(Provided records Opens)
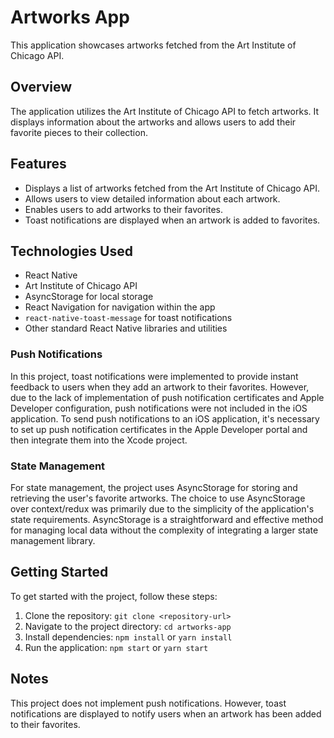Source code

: # Artworks App

This application showcases artworks fetched from the Art Institute of Chicago API.

## Overview

The application utilizes the Art Institute of Chicago API to fetch artworks. It displays information about the artworks and allows users to add their favorite pieces to their collection.

## Features

- Displays a list of artworks fetched from the Art Institute of Chicago API.
- Allows users to view detailed information about each artwork.
- Enables users to add artworks to their favorites.
- Toast notifications are displayed when an artwork is added to favorites.

## Technologies Used

- React Native
- Art Institute of Chicago API
- AsyncStorage for local storage
- React Navigation for navigation within the app
- `react-native-toast-message` for toast notifications
- Other standard React Native libraries and utilities

### Push Notifications

In this project, toast notifications were implemented to provide instant feedback to users when they add an artwork to their favorites. However, due to the lack of implementation of push notification certificates and Apple Developer configuration, push notifications were not included in the iOS application. To send push notifications to an iOS application, it's necessary to set up push notification certificates in the Apple Developer portal and then integrate them into the Xcode project.

### State Management

For state management, the project uses AsyncStorage for storing and retrieving the user's favorite artworks. The choice to use AsyncStorage over context/redux was primarily due to the simplicity of the application's state requirements. AsyncStorage is a straightforward and effective method for managing local data without the complexity of integrating a larger state management library.

## Getting Started

To get started with the project, follow these steps:

1. Clone the repository: `git clone <repository-url>`
2. Navigate to the project directory: `cd artworks-app`
3. Install dependencies: `npm install` or `yarn install`
4. Run the application: `npm start` or `yarn start`

## Notes

This project does not implement push notifications. However, toast notifications are displayed to notify users when an artwork has been added to their favorites.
(Provided records Closes)
Goal of the exercise
Repeat word for word the lines above that run from the line containing "- Other standard" through the line containing "### State Management", both ends included, and nothing else.

Answer area
- Other standard React Native libraries and utilities

### Push Notifications

In this project, toast notifications were implemented to provide instant feedback to users when they add an artwork to their favorites. However, due to the lack of implementation of push notification certificates and Apple Developer configuration, push notifications were not included in the iOS application. To send push notifications to an iOS application, it's necessary to set up push notification certificates in the Apple Developer portal and then integrate them into the Xcode project.

### State Management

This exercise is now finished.